Not much new going on in the TTC department. I'm still waiting for AF to arrive; I guess if she is not here in another week or so I will call the doctor. I'm not sure how long it should take but next week will be 4 weeks since my last hCG test, which came back with a level of 5. And it has already been over 5 weeks since I was bleeding but I guess your cycle can be messed up after a m/c... even if it was early.
Daryl and I have talked more about adoption and we got together with some friends who just adopted an 18-month-old boy. They gave us a lot of insight and advice on adoption. We're still just contemplating and doing research but adoption will most likely be in our future.
I've joined a gym and have started working out with a friend so hopefully I'll start losing some weight and getting in better shape.
I called the RE's office on Tuesday and they said to wait a week or 2 longer if AF hasn't arrived. The nurse also said to count from the last hCG blood test that was negative, which was June 24th. So today was officially 6 weeks since then and still no AF. So I guess it is just more waiting (the story of my life!) and I will call back when it has been 8 weeks if AF hasn’t come.
We'll probably start looking more seriously into adoption soon but I'm not sure when. I had a dream last night that we adopted an infant and also had an older child (about 3) as well. At least I assume we adopted her but that part of my dreams are never clear; all I ever know is that in my dreams I suddenly have a child and have not been pg. I've never dreamt about being pg or giving birth but only about suddenly having a child... maybe this is a sign that we’re meant to adopt!
I guess it has been a while since I’ve updated my journal. I've been in this funk lately, which probably has a lot to do with the fact that yesterday was the one year anniversary of my Dad's death. I can't believe it has been a year already... it seems like it was just yesterday but at the same time he seems for far away.

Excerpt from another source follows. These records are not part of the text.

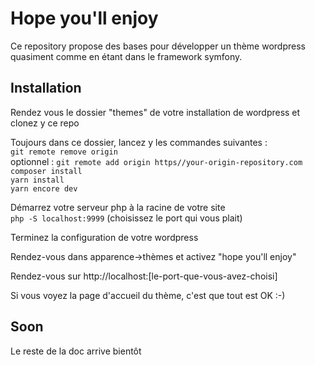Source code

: # Hope you'll enjoy
Ce repository propose des bases pour développer un thème wordpress quasiment comme en étant dans le framework symfony.  

## Installation
Rendez vous le dossier "themes" de votre installation de wordpress et clonez y ce repo

Toujours dans ce dossier, lancez y les commandes suivantes :  
`git remote remove origin`  
optionnel : `git remote add origin https//your-origin-repository.com`  
`composer install`  
`yarn install`  
`yarn encore dev`  

Démarrez votre serveur php à la racine de votre site  
`php -S localhost:9999` (choisissez le port qui vous plait)  

Terminez la configuration de votre wordpress  

Rendez-vous dans apparence->thèmes et activez "hope you'll enjoy"  

Rendez-vous sur http://localhost:[le-port-que-vous-avez-choisi]  

Si vous voyez la page d'accueil du thème, c'est que tout est OK :-)

## Soon
Le reste de la doc arrive bientôt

Daryl and I have not talked about adoption or TTC much, just a couple of short conversations but nothing of substance. Sometimes I feel like he is content to keep things the way they are and it would be ok if we never have children. I wish I knew how to not only get across how important children are to me (because he has to know how much it means to me!) but also how to get him to make an effort. It is just so frustrating as times!
My first AF (which started on Sept 7th) after the m/c was still pretty short and my cycle was only 27 days but now it seems to be back on track. Although I haven’t been tracking much so I’m not exactly sure when I O’d but I’m probably about 9 dpo now.
I guess that is it for now... I’m really *trying* to not let TTC consume every aspect if my life like it has in the past but it still is never far from my mind!